As announced in March, Google is working on this project Spotify, one of its largest customers, has its own blog post announcing that the feature will be rolling out this week. The Play Store has always required developers to only use Google Play Billing for in-app payments, but big players like Spotify and Netflix have ignored those rules for years, seemingly thinking they’re too big to be banned. For years, they were right, but Google announced that it would really start enforcing its rules in 2022, even for big companies. When the March deadline hit, though, it also announced user choice billing, with Spotify as the first partner, so it’s unclear if Google will actually be able to get Spotify to play by the rules. The logo for the board game Monopoly, complete with Uncle Pennybags, has been transformed to say Google.

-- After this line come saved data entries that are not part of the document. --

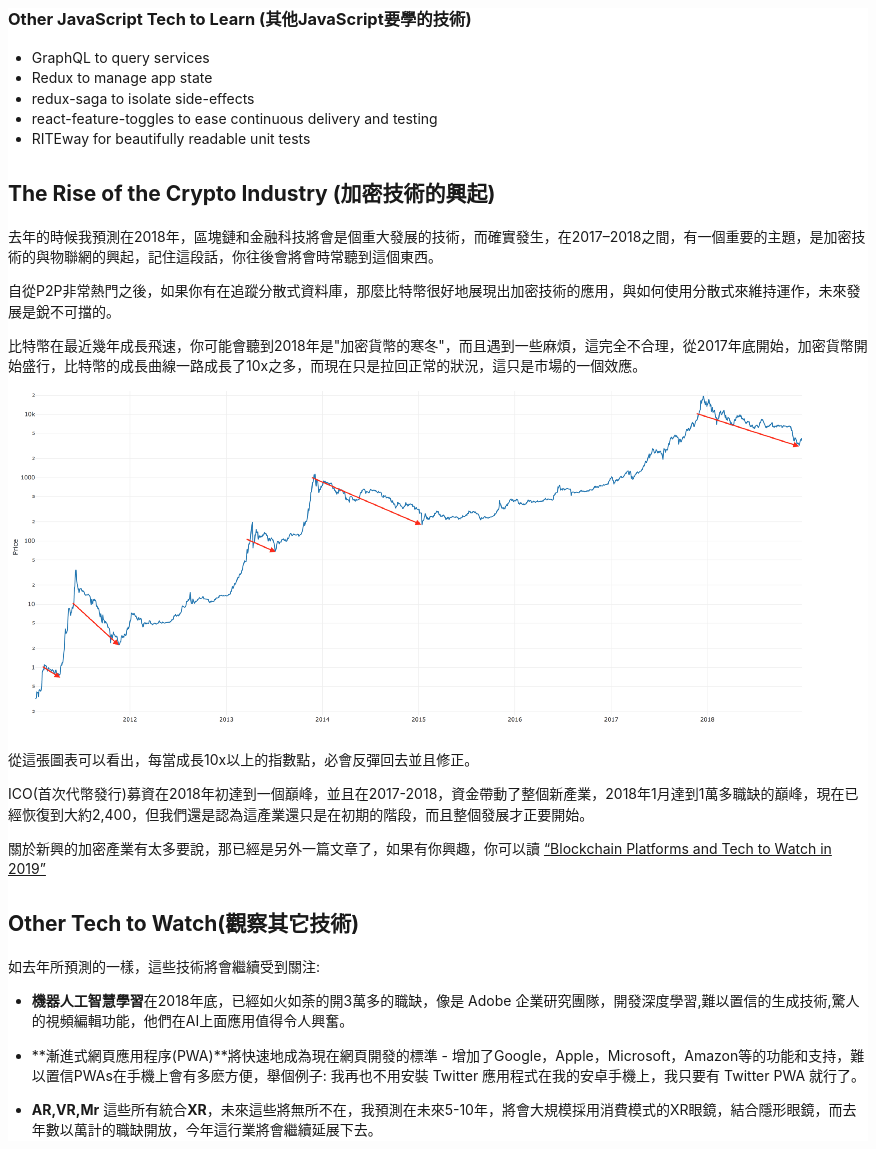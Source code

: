 ### Other JavaScript Tech to Learn (其他JavaScript要學的技術)
- GraphQL to query services
- Redux to manage app state
- redux-saga to isolate side-effects
- react-feature-toggles to ease continuous delivery and testing
- RITEway for beautifully readable unit tests

## The Rise of the Crypto Industry (加密技術的興起)
去年的時候我預測在2018年，區塊鏈和金融科技將會是個重大發展的技術，而確實發生，在2017–2018之間，有一個重要的主題，是加密技術的與物聯網的興起，記住這段話，你往後會將會時常聽到這個東西。
 
自從P2P非常熱門之後，如果你有在追蹤分散式資料庫，那麼比特幣很好地展現出加密技術的應用，與如何使用分散式來維持運作，未來發展是銳不可擋的。

比特幣在最近幾年成長飛速，你可能會聽到2018年是"加密貨幣的寒冬"，而且遇到一些麻煩，這完全不合理，從2017年底開始，加密貨幣開始盛行，比特幣的成長曲線一路成長了10x之多，而現在只是拉回正常的狀況，這只是市場的一個效應。

![Bitcoin](./bitcoin-pic.png)

從這張圖表可以看出，每當成長10x以上的指數點，必會反彈回去並且修正。

ICO(首次代幣發行)募資在2018年初達到一個巔峰，並且在2017-2018，資金帶動了整個新產業，2018年1月達到1萬多職缺的巔峰，現在已經恢復到大約2,400，但我們還是認為這產業還只是在初期的階段，而且整個發展才正要開始。

關於新興的加密產業有太多要說，那已經是另外一篇文章了，如果有你興趣，你可以讀
[“Blockchain Platforms and Tech to Watch in 2019”](https://medium.com/the-challenge/blockchain-platforms-tech-to-watch-in-2019-f2bfefc5c23)

## Other Tech to Watch(觀察其它技術)

如去年所預測的一樣，這些技術將會繼續受到關注:

- **機器人工智慧學習**在2018年底，已經如火如荼的開3萬多的職缺，像是 Adobe 企業研究團隊，開發深度學習,難以置信的生成技術,驚人的視頻編輯功能，他們在AI上面應用值得令人興奮。

- **漸進式網頁應用程序(PWA)**將快速地成為現在網頁開發的標準 - 增加了Google，Apple，Microsoft，Amazon等的功能和支持，難以置信PWAs在手機上會有多麽方便，舉個例子: 我再也不用安裝 Twitter 應用程式在我的安卓手機上，我只要有 Twitter PWA 就行了。

- **AR,VR,Mr** 這些所有統合**XR**，未來這些將無所不在，我預測在未來5-10年，將會大規模採用消費模式的XR眼鏡，結合隱形眼鏡，而去年數以萬計的職缺開放，今年這行業將會繼續延展下去。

Spotify gives you the option of “Spotify” or “Google Play” first, and clicking the “Spotify” button will let you Enter a credit card or use PayPal.
Spotify has an official user-selected image However, the bill looks like it has “Google Play” and “Spotify” payment buttons next to each other on the subscription checkout page. Tapping the “Spotify” button brings up the option to enter a credit card directly or use PayPal. Spotify said it was “the first app to pilot” user-opt-in billing with this launch, and Google said dating app Bumble was the second to be approved for alternative billing.
Google’s blog post ridiculously describes the various payment options as Some kind of grand experiment, a world first, unprecedented. Google said it wanted to “understand” the complexities involved in having a second payment option, and needed to “test and iterate” different implementations of handling credit cards. Every other checkout screen on the internet has had a PayPal button for about 20 years, so maybe some of that experience can help Google navigate this murky, uncharted territory. Google says Spotify’s “initial test implementation” of the PayPal button will “likely evolve over time as they iterate and learn.”
The logo for the board game Monopoly, complete with Uncle Pennybags, has been transformed to say Google.
enlarge/ Google’s “User Choice” Infographic Billing” Country.

The ever-changing goalpost billing of alternative app stores means it’s not clear if anything is actually being accomplished here. The original motivation for alternative payments was to sidestep Google’s (and Apple’s) app store fees, which account for developers 15-30% of revenue. While Google and Apple have been legally forced to open up their payment processing in some countries, the mobile duopoly has ignored the spirit of these rulings and has not really changed the fees it charges. For third-party payment systems, both App store owners cut commissions by only 3% to 4%, which is about the cost of processing a credit card. The original intention of “saving developers money” is not fulfilled; they can only choose to spend the 3% elsewhere.

Rolling out today in the U.S., Brazil and South Africa, Google says users Opt-in billing is now live in 35 countries. You’ll need to have an app that actually approves the program, though, and Spotify says it’s rolling out the feature in “select markets.”